4. if you have more than one suggestion, you and rick shall decide which one suits best.

5. poll closes in 24 hours, so tommorow night, we will declare the final geometry


----------



## R1D3R (Jun 4, 2005)

Is this RTW aproved?:skep: 














JK


----------



## free rider (Nov 14, 2005)

hahaha, anyway, reading through the threads i just took full specs, something you can build a bike out of. not really low standover and a highish bottom bracket...it had to include seat tube, head tube angles as well as chainstay, toptube and some more lengths

all bike cad pictures were accepted


----------



## free rider (Nov 14, 2005)

snaky69, you got my vote


----------



## Raghavan (Aug 14, 2005)

I voted for Cru's.
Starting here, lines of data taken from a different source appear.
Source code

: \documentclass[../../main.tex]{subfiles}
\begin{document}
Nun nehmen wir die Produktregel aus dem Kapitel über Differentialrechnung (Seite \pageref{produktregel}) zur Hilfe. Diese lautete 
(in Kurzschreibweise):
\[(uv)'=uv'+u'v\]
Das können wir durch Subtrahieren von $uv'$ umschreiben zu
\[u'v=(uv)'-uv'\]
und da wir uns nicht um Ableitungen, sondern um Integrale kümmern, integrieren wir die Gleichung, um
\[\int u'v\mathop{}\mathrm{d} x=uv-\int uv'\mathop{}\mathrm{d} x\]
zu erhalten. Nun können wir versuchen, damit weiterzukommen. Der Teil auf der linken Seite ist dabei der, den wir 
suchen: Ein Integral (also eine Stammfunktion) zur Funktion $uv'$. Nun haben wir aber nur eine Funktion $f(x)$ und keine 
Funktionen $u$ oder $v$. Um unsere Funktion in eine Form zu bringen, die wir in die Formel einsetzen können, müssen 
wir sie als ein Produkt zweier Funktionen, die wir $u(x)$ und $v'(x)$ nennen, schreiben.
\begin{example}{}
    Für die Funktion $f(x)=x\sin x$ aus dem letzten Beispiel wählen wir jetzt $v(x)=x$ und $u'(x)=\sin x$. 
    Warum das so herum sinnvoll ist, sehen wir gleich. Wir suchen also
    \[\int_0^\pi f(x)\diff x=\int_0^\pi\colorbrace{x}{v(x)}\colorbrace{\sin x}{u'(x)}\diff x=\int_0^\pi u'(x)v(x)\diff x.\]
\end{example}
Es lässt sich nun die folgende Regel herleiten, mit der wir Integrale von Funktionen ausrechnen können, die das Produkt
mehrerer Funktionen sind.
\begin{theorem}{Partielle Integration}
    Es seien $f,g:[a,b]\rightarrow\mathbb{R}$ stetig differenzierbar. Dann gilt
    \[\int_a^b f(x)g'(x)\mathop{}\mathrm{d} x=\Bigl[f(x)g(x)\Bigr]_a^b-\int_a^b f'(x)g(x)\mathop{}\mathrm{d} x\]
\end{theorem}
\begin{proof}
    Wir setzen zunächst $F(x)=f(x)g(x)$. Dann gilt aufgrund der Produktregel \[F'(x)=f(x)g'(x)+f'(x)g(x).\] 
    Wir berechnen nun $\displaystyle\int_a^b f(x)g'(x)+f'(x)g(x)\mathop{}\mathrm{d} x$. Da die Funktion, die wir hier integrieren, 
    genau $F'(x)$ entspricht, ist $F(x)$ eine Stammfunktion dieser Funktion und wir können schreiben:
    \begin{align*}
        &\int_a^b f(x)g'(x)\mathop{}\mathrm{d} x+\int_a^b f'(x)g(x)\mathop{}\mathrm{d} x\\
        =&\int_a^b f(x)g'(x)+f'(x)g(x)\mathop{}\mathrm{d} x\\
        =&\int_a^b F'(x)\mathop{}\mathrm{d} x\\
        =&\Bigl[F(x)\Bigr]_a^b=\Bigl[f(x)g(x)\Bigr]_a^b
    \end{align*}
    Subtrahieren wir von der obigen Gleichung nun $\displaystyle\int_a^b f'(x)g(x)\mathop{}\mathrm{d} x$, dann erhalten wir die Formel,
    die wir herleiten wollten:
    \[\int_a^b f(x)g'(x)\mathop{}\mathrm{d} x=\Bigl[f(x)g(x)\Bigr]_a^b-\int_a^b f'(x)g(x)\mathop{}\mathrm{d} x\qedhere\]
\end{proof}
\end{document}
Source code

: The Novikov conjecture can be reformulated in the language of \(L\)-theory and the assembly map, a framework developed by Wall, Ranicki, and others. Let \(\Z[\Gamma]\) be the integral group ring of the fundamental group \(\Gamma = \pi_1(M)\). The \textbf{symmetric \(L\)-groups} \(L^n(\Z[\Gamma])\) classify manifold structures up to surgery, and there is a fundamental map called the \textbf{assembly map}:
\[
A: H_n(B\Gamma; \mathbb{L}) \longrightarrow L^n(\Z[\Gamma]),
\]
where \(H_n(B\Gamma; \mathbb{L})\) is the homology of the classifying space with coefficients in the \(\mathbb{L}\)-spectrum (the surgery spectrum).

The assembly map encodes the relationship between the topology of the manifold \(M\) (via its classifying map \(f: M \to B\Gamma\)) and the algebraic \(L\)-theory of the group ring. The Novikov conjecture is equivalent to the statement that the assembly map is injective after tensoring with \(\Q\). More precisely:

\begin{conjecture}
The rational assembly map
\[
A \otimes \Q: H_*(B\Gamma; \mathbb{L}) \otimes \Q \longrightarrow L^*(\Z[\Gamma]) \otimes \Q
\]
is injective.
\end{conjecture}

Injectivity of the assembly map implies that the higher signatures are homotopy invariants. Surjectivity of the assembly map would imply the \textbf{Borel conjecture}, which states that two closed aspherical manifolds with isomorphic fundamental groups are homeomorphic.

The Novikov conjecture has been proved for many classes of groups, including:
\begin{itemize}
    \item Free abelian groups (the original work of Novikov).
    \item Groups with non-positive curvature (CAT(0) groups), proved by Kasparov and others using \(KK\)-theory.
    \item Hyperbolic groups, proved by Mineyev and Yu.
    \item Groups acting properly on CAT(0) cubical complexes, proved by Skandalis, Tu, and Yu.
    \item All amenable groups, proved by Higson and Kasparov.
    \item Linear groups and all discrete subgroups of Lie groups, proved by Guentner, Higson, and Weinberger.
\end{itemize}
Very unique looking.
Free Rider, yours would've been my 2nd vote.


----------



## R1D3R (Jun 4, 2005)

cru got my vote too.


----------



## psyber_0ptix (May 18, 2006)

i approve of snaky69's geo, vote in

FR, you got second approval


----------



## psyber_0ptix (May 18, 2006)

OH its tied!!!


----------



## R1D3R (Jun 4, 2005)

psyber_0ptix said:


> OH its tied!!!


Gasp!


----------



## free rider (Nov 14, 2005)

the tension


----------



## snaky69 (Mar 8, 2005)

I voted for you free rider.


Edit: And I'd keep it up for 48 or even 72 hours, because not everyone comes here everyday. But it's your poll.


----------



## derfernerf (Jun 25, 2006)

whoops i voted for myself on accident i didnt read before i voted....my bad

i like cru's dropout design but i like snakys overall desigh better my vote (if it can be changed) goes for snaky


----------



## psyber_0ptix (May 18, 2006)

otherwise whow ould have voted for?


----------



## derfernerf (Jun 25, 2006)

what? if you are talking to me i would of voted for snaky


----------



## XSL_WiLL (Nov 2, 2004)

free rider said:


> alright, this is it...but lets lay down some rules.
> 
> 1. You cannot vote for yourself...all people on this list must say who they voted for below
> 
> ...


You missed me. XSL_WiLL.


----------



## free rider (Nov 14, 2005)

XSL_WiLL said:


> You missed me. XSL_WiLL.


haha, oops....alright, i cant edit a poll so XSL_WILL is also a poll option.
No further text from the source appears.